● WHAT IS BEING ASKED:
Word for word and without images, transcribe all of the records.

● EXERCISE MATERIALS:
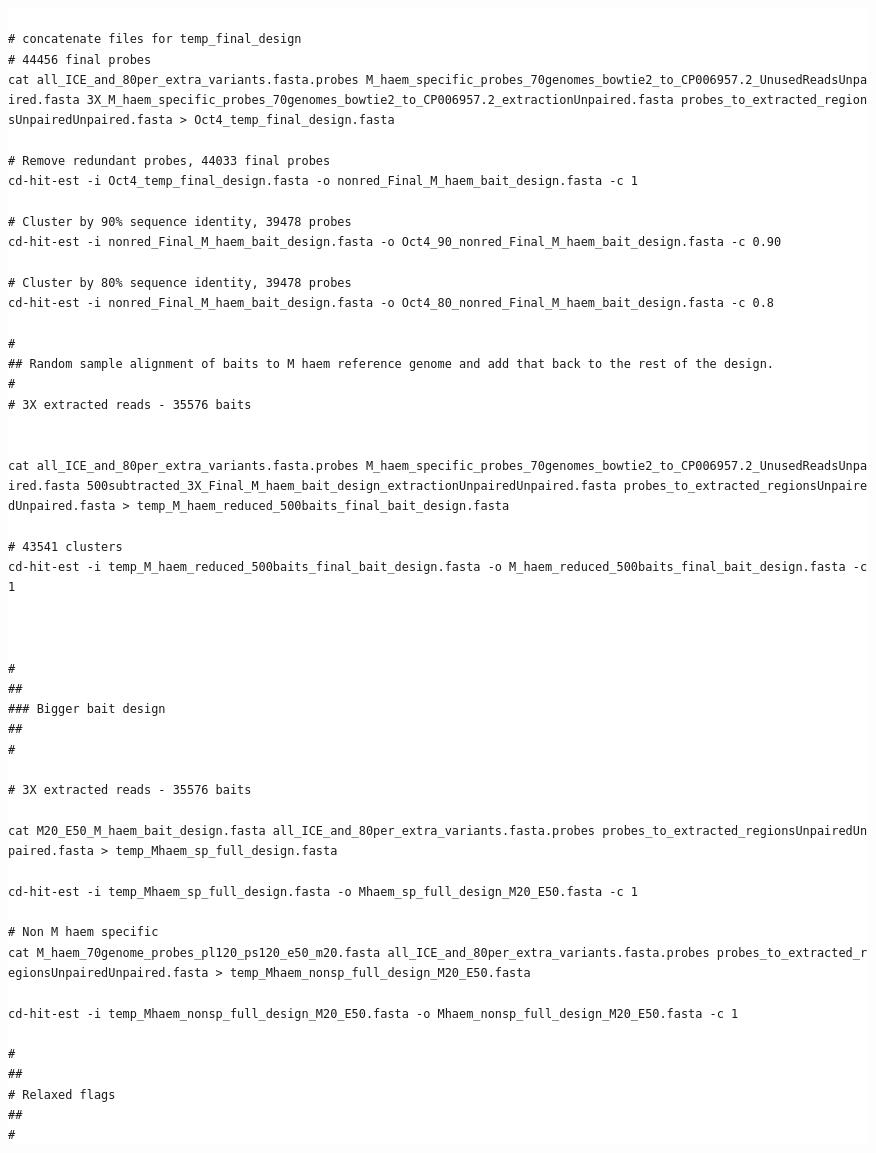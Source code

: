 

```

# concatenate files for temp_final_design
# 44456 final probes
cat all_ICE_and_80per_extra_variants.fasta.probes M_haem_specific_probes_70genomes_bowtie2_to_CP006957.2_UnusedReadsUnpaired.fasta 3X_M_haem_specific_probes_70genomes_bowtie2_to_CP006957.2_extractionUnpaired.fasta probes_to_extracted_regionsUnpairedUnpaired.fasta > Oct4_temp_final_design.fasta

# Remove redundant probes, 44033 final probes
cd-hit-est -i Oct4_temp_final_design.fasta -o nonred_Final_M_haem_bait_design.fasta -c 1

# Cluster by 90% sequence identity, 39478 probes
cd-hit-est -i nonred_Final_M_haem_bait_design.fasta -o Oct4_90_nonred_Final_M_haem_bait_design.fasta -c 0.90

# Cluster by 80% sequence identity, 39478 probes
cd-hit-est -i nonred_Final_M_haem_bait_design.fasta -o Oct4_80_nonred_Final_M_haem_bait_design.fasta -c 0.8

#
## Random sample alignment of baits to M haem reference genome and add that back to the rest of the design.
#
# 3X extracted reads - 35576 baits


cat all_ICE_and_80per_extra_variants.fasta.probes M_haem_specific_probes_70genomes_bowtie2_to_CP006957.2_UnusedReadsUnpaired.fasta 500subtracted_3X_Final_M_haem_bait_design_extractionUnpairedUnpaired.fasta probes_to_extracted_regionsUnpairedUnpaired.fasta > temp_M_haem_reduced_500baits_final_bait_design.fasta

# 43541 clusters
cd-hit-est -i temp_M_haem_reduced_500baits_final_bait_design.fasta -o M_haem_reduced_500baits_final_bait_design.fasta -c 1



#
##
### Bigger bait design
##
#

# 3X extracted reads - 35576 baits

cat M20_E50_M_haem_bait_design.fasta all_ICE_and_80per_extra_variants.fasta.probes probes_to_extracted_regionsUnpairedUnpaired.fasta > temp_Mhaem_sp_full_design.fasta

cd-hit-est -i temp_Mhaem_sp_full_design.fasta -o Mhaem_sp_full_design_M20_E50.fasta -c 1

# Non M haem specific
cat M_haem_70genome_probes_pl120_ps120_e50_m20.fasta all_ICE_and_80per_extra_variants.fasta.probes probes_to_extracted_regionsUnpairedUnpaired.fasta > temp_Mhaem_nonsp_full_design_M20_E50.fasta

cd-hit-est -i temp_Mhaem_nonsp_full_design_M20_E50.fasta -o Mhaem_nonsp_full_design_M20_E50.fasta -c 1

#
##
# Relaxed flags
##
#

```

● RESULT OF THE EXERCISE:
Source code

: 

```

# concatenate files for temp_final_design
# 44456 final probes
cat all_ICE_and_80per_extra_variants.fasta.probes M_haem_specific_probes_70genomes_bowtie2_to_CP006957.2_UnusedReadsUnpaired.fasta 3X_M_haem_specific_probes_70genomes_bowtie2_to_CP006957.2_extractionUnpaired.fasta probes_to_extracted_regionsUnpairedUnpaired.fasta > Oct4_temp_final_design.fasta

# Remove redundant probes, 44033 final probes
cd-hit-est -i Oct4_temp_final_design.fasta -o nonred_Final_M_haem_bait_design.fasta -c 1

# Cluster by 90% sequence identity, 39478 probes
cd-hit-est -i nonred_Final_M_haem_bait_design.fasta -o Oct4_90_nonred_Final_M_haem_bait_design.fasta -c 0.90

# Cluster by 80% sequence identity, 39478 probes
cd-hit-est -i nonred_Final_M_haem_bait_design.fasta -o Oct4_80_nonred_Final_M_haem_bait_design.fasta -c 0.8

#
## Random sample alignment of baits to M haem reference genome and add that back to the rest of the design.
#
# 3X extracted reads - 35576 baits


cat all_ICE_and_80per_extra_variants.fasta.probes M_haem_specific_probes_70genomes_bowtie2_to_CP006957.2_UnusedReadsUnpaired.fasta 500subtracted_3X_Final_M_haem_bait_design_extractionUnpairedUnpaired.fasta probes_to_extracted_regionsUnpairedUnpaired.fasta > temp_M_haem_reduced_500baits_final_bait_design.fasta

# 43541 clusters
cd-hit-est -i temp_M_haem_reduced_500baits_final_bait_design.fasta -o M_haem_reduced_500baits_final_bait_design.fasta -c 1



#
##
### Bigger bait design
##
#

# 3X extracted reads - 35576 baits

cat M20_E50_M_haem_bait_design.fasta all_ICE_and_80per_extra_variants.fasta.probes probes_to_extracted_regionsUnpairedUnpaired.fasta > temp_Mhaem_sp_full_design.fasta

cd-hit-est -i temp_Mhaem_sp_full_design.fasta -o Mhaem_sp_full_design_M20_E50.fasta -c 1

# Non M haem specific
cat M_haem_70genome_probes_pl120_ps120_e50_m20.fasta all_ICE_and_80per_extra_variants.fasta.probes probes_to_extracted_regionsUnpairedUnpaired.fasta > temp_Mhaem_nonsp_full_design_M20_E50.fasta

cd-hit-est -i temp_Mhaem_nonsp_full_design_M20_E50.fasta -o Mhaem_nonsp_full_design_M20_E50.fasta -c 1

#
##
# Relaxed flags
##
#

```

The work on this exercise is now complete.